-- About this task --
Give back the records below verbatim, please, but without a single image.
Material shown Start Marker
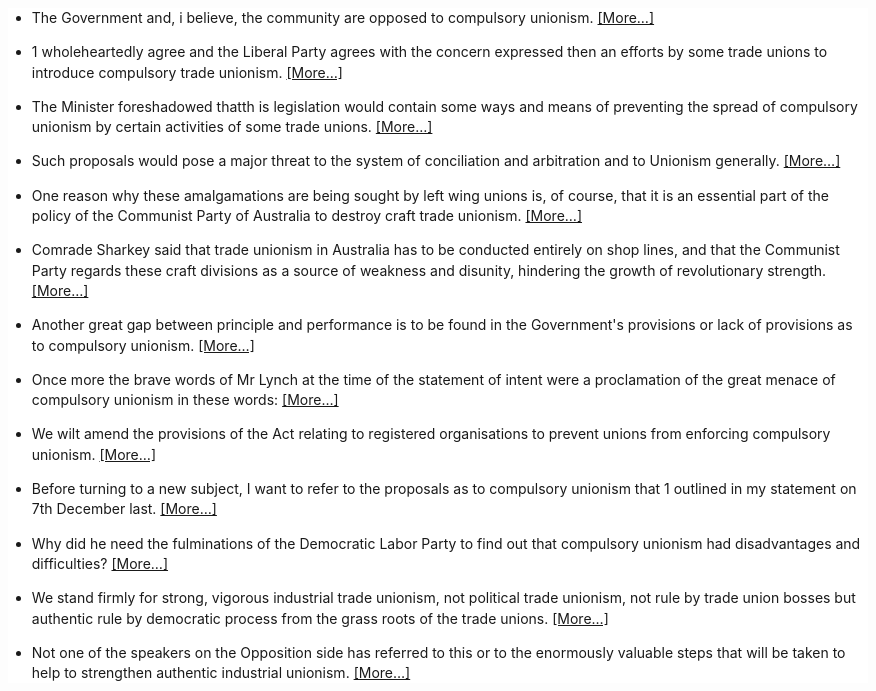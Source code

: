 * The Government and,  i  believe, the community are opposed to compulsory <span class="highlight">unionism</span>. [[More&hellip;]](https://historichansard.net/senate/1972/19720524_senate_27_s52/#subdebate-45-0)

* 1 wholeheartedly agree and the Liberal Party agrees with the concern expressed then an efforts by some trade unions to introduce compulsory trade <span class="highlight">unionism</span>. [[More&hellip;]](https://historichansard.net/senate/1972/19720524_senate_27_s52/#subdebate-45-0)

* The Minister foreshadowed thatth is legislation would contain some ways and means of preventing the spread of compulsory <span class="highlight">unionism</span> by certain activities of some trade unions. [[More&hellip;]](https://historichansard.net/senate/1972/19720524_senate_27_s52/#subdebate-45-0)

* Such proposals would pose a major threat to the system of conciliation and arbitration and to <span class="highlight">Unionism</span> generally. [[More&hellip;]](https://historichansard.net/senate/1972/19720524_senate_27_s52/#debate-56)

* One reason why these amalgamations are being sought by left wing unions is, of course, that it is an essential part of the policy of the Communist Party of Australia to destroy craft trade <span class="highlight">unionism</span>. [[More&hellip;]](https://historichansard.net/senate/1972/19720524_senate_27_s52/#debate-56)

* Comrade Sharkey said that trade <span class="highlight">unionism</span> in Australia has to be conducted entirely on shop lines, and that the Communist Party regards these craft divisions as a source of weakness and disunity, hindering the growth of revolutionary strength. [[More&hellip;]](https://historichansard.net/senate/1972/19720524_senate_27_s52/#debate-56)

* Another great gap between principle and performance is to be found in the Government's provisions or lack of provisions as to compulsory <span class="highlight">unionism</span>. [[More&hellip;]](https://historichansard.net/senate/1972/19720524_senate_27_s52/#debate-56)

* Once more the brave words of  Mr Lynch  at the time of the statement of intent were a proclamation of the great menace of compulsory <span class="highlight">unionism</span> in these words: [[More&hellip;]](https://historichansard.net/senate/1972/19720524_senate_27_s52/#debate-56)

* We wilt amend the provisions of the Act relating to registered organisations to prevent unions from enforcing compulsory <span class="highlight">unionism</span>. [[More&hellip;]](https://historichansard.net/senate/1972/19720524_senate_27_s52/#debate-56)

* Before turning to a new subject, I want to refer to the proposals as to compulsory <span class="highlight">unionism</span> that 1 outlined in my statement on 7th December last. [[More&hellip;]](https://historichansard.net/senate/1972/19720524_senate_27_s52/#debate-56)

* Why did he need the fulminations of the Democratic Labor Party to find out that compulsory <span class="highlight">unionism</span> had disadvantages and difficulties? [[More&hellip;]](https://historichansard.net/senate/1972/19720524_senate_27_s52/#debate-56)

* We stand firmly for strong, vigorous industrial trade <span class="highlight">unionism</span>, not political trade <span class="highlight">unionism</span>, not rule by trade union bosses but authentic rule by democratic process from the grass roots of the trade unions. [[More&hellip;]](https://historichansard.net/senate/1972/19720524_senate_27_s52/#debate-56)

* Not one of the speakers on the Opposition side has referred to this or to the enormously valuable steps that will be taken to help to strengthen authentic industrial <span class="highlight">unionism</span>. [[More&hellip;]](https://historichansard.net/senate/1972/19720524_senate_27_s52/#debate-56)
Material shown End Marker
-- Answer --
Source code

: * The Government and,  i  believe, the community are opposed to compulsory <span class="highlight">unionism</span>. [[More&hellip;]](https://historichansard.net/senate/1972/19720524_senate_27_s52/#subdebate-45-0)

* 1 wholeheartedly agree and the Liberal Party agrees with the concern expressed then an efforts by some trade unions to introduce compulsory trade <span class="highlight">unionism</span>. [[More&hellip;]](https://historichansard.net/senate/1972/19720524_senate_27_s52/#subdebate-45-0)

* The Minister foreshadowed thatth is legislation would contain some ways and means of preventing the spread of compulsory <span class="highlight">unionism</span> by certain activities of some trade unions. [[More&hellip;]](https://historichansard.net/senate/1972/19720524_senate_27_s52/#subdebate-45-0)

* Such proposals would pose a major threat to the system of conciliation and arbitration and to <span class="highlight">Unionism</span> generally. [[More&hellip;]](https://historichansard.net/senate/1972/19720524_senate_27_s52/#debate-56)

* One reason why these amalgamations are being sought by left wing unions is, of course, that it is an essential part of the policy of the Communist Party of Australia to destroy craft trade <span class="highlight">unionism</span>. [[More&hellip;]](https://historichansard.net/senate/1972/19720524_senate_27_s52/#debate-56)

* Comrade Sharkey said that trade <span class="highlight">unionism</span> in Australia has to be conducted entirely on shop lines, and that the Communist Party regards these craft divisions as a source of weakness and disunity, hindering the growth of revolutionary strength. [[More&hellip;]](https://historichansard.net/senate/1972/19720524_senate_27_s52/#debate-56)

* Another great gap between principle and performance is to be found in the Government's provisions or lack of provisions as to compulsory <span class="highlight">unionism</span>. [[More&hellip;]](https://historichansard.net/senate/1972/19720524_senate_27_s52/#debate-56)

* Once more the brave words of  Mr Lynch  at the time of the statement of intent were a proclamation of the great menace of compulsory <span class="highlight">unionism</span> in these words: [[More&hellip;]](https://historichansard.net/senate/1972/19720524_senate_27_s52/#debate-56)

* We wilt amend the provisions of the Act relating to registered organisations to prevent unions from enforcing compulsory <span class="highlight">unionism</span>. [[More&hellip;]](https://historichansard.net/senate/1972/19720524_senate_27_s52/#debate-56)

* Before turning to a new subject, I want to refer to the proposals as to compulsory <span class="highlight">unionism</span> that 1 outlined in my statement on 7th December last. [[More&hellip;]](https://historichansard.net/senate/1972/19720524_senate_27_s52/#debate-56)

* Why did he need the fulminations of the Democratic Labor Party to find out that compulsory <span class="highlight">unionism</span> had disadvantages and difficulties? [[More&hellip;]](https://historichansard.net/senate/1972/19720524_senate_27_s52/#debate-56)

* We stand firmly for strong, vigorous industrial trade <span class="highlight">unionism</span>, not political trade <span class="highlight">unionism</span>, not rule by trade union bosses but authentic rule by democratic process from the grass roots of the trade unions. [[More&hellip;]](https://historichansard.net/senate/1972/19720524_senate_27_s52/#debate-56)

* Not one of the speakers on the Opposition side has referred to this or to the enormously valuable steps that will be taken to help to strengthen authentic industrial <span class="highlight">unionism</span>. [[More&hellip;]](https://historichansard.net/senate/1972/19720524_senate_27_s52/#debate-56)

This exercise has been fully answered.